What was the shoe factory really making? What was their core competency?
It should have been making shoes. Instead, it was making power. It was buying, installing, and maintaining a system that they had no expertise in and was only doing so out of necessity. Once external electricity was introduced, suddenly the factory owners could offload the responsibility for this overhead, and outsource the power manufacturing to someone who was better at it, and could do it more efficiently and less costly. They outsourced their power generation to a public utility.

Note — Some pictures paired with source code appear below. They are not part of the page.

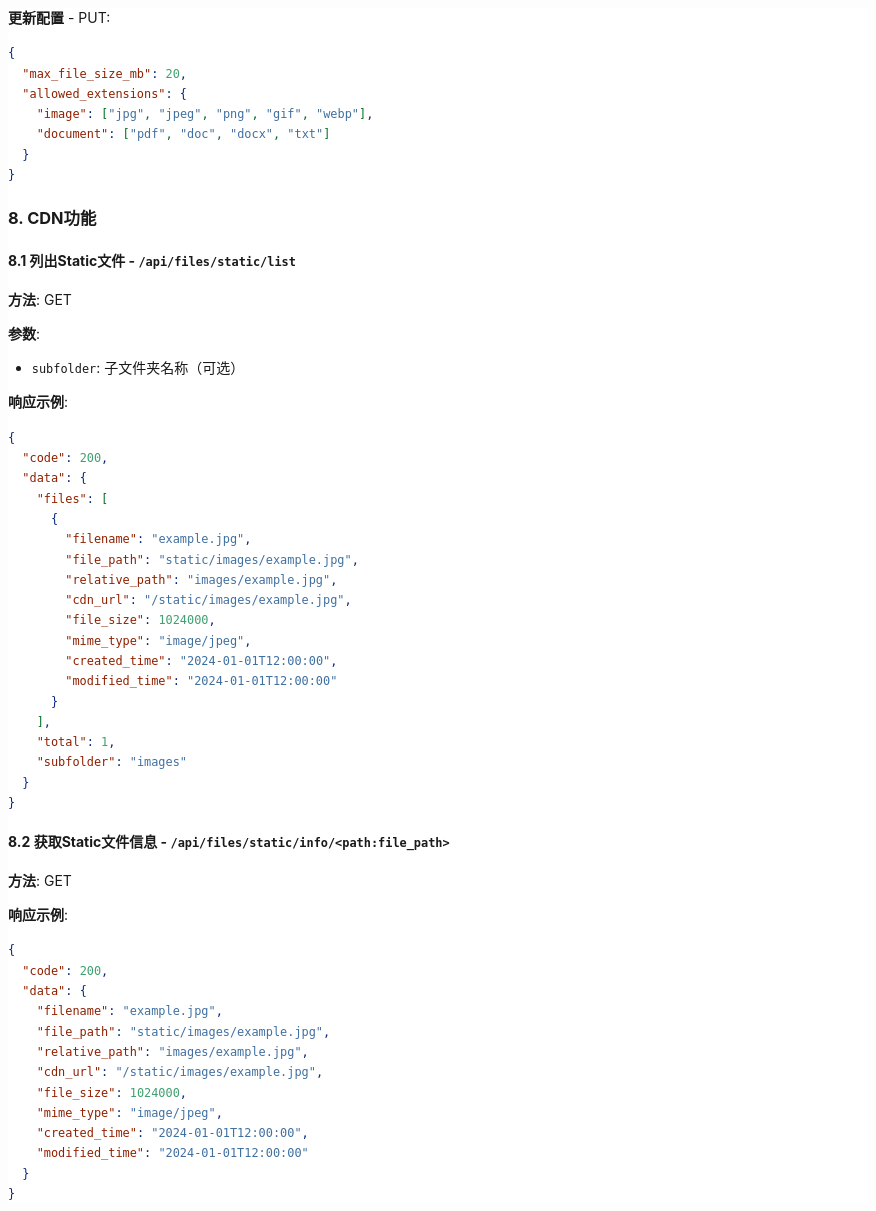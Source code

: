 **更新配置** - PUT:
```json
{
  "max_file_size_mb": 20,
  "allowed_extensions": {
    "image": ["jpg", "jpeg", "png", "gif", "webp"],
    "document": ["pdf", "doc", "docx", "txt"]
  }
}
```

### 8. CDN功能

#### 8.1 列出Static文件 - `/api/files/static/list`

**方法**: GET

**参数**:
- `subfolder`: 子文件夹名称（可选）

**响应示例**:
```json
{
  "code": 200,
  "data": {
    "files": [
      {
        "filename": "example.jpg",
        "file_path": "static/images/example.jpg",
        "relative_path": "images/example.jpg",
        "cdn_url": "/static/images/example.jpg",
        "file_size": 1024000,
        "mime_type": "image/jpeg",
        "created_time": "2024-01-01T12:00:00",
        "modified_time": "2024-01-01T12:00:00"
      }
    ],
    "total": 1,
    "subfolder": "images"
  }
}
```

#### 8.2 获取Static文件信息 - `/api/files/static/info/<path:file_path>`

**方法**: GET

**响应示例**:
```json
{
  "code": 200,
  "data": {
    "filename": "example.jpg",
    "file_path": "static/images/example.jpg",
    "relative_path": "images/example.jpg",
    "cdn_url": "/static/images/example.jpg",
    "file_size": 1024000,
    "mime_type": "image/jpeg",
    "created_time": "2024-01-01T12:00:00",
    "modified_time": "2024-01-01T12:00:00"
  }
}
```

This is exactly what the cloud does for customers. It gets companies out of the infrastructure business and all the overhead that goes with buying, running, and maintaining a data center. In fact, it makes it much more efficient and offers significant cost benefits in the form of elasticity and moving capital costs (which could be considered 'sunk') to an operational model. The same logic applies to Machine Learning Operations.
Get rid of your MLOps
Machine learning is changing the world. Computers can now automate routine tasks such as identifying objects in images. Converting speech to text. Pipelining models together allows organizations to create very complex models that do things like having cars seeing and recognizing traffic signs, crosswalks, and people. The use cases being handled by machine learning is mind boggling, and almost limitless. In the context of a commercial organization, the goal of machine learning should be to create business value by:
- Reducing costs by automating routine work
- Improving customer experience and therefore retention
- Creating new offerings of value that customers will pay for
These should be the focus of the advanced analytics strategy for every company. Using machine learning to translate data into actionable items that improve the business should be their core competency.

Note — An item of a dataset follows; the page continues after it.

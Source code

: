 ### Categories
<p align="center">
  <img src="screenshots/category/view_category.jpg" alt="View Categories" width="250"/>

Instead, however, companies invest significant amounts of money and time into data scientists, while also burdening them with machine learning deployment, operations, and infrastructure, which is outside their skillset that detracts from this core mission. MLOps is the biggest distraction here. Getting models out of development and training and into production by deploying, operating, and managing them is a very large and very difficult undertaking. It's like having a shoe factory spend time and money managing a water wheel and Line Shaft. Unless there is no other option, It's a fool's errand.
Bus Factor vs Buy
We talk to companies every day in every industry who are tackling the MLOps problem in a variety of ways. The truth is, engineers like to build things...and there's no shortage of open source tools from which they can pick and choose to solve a particular problem. We see companies using tools such as Sagemaker, Apache Airflow, Python, MLflow, Kubeflow, and others that cobble together an orchestration solution that somehow dumps the results onto a Kubernetes cluster that ultimately deploys the model.
Similar to the shoe factory, these companies are just trying to solve a problem the best way they can. But again, this is not their core competency and is distracting from the missions outlined in the section above. In fact, what they're really doing is adding incredible risk to the organization by creating a system that is fragile, incomplete, undocumented, and requires very specialized skills to maintain. In business school, we often talk about creating processes that are standardized and repeatable, and we test that by asking the question 'if I were hit by a bus, would this process still run?'. Morbid, maybe, but the reality is if someone leaves the organization for whatever reason, what happens to that system they built? Who can step in and seamlessly operate and maintain it? What if the models are customer facing and the system hiccups...even for an hour? What is the impact to the business? In some cases it can be very, very expensive to the top line. Turnover is one of the biggest pain points we hear about in maintaining an internal solution.
What do I do?
If your company is already using cloud computing, then you already know the answer. You need to think of MLOps the same way you think about infrastructure. If you can offload it to a commercial platform that is better at it, is more cost effective, more stable, and futureproof then you need to take that option. Even if you're still on-prem due to regulations, security requirements, or simply management belief that owning is better than renting, you need to assess the risk of creating your own MLOps practice. The complexity of infrastructure options only adds to the risk. Multi cloud and hybrid is normal now, and brings its own complications. Again, let someone else who is better equipped take on that responsibility.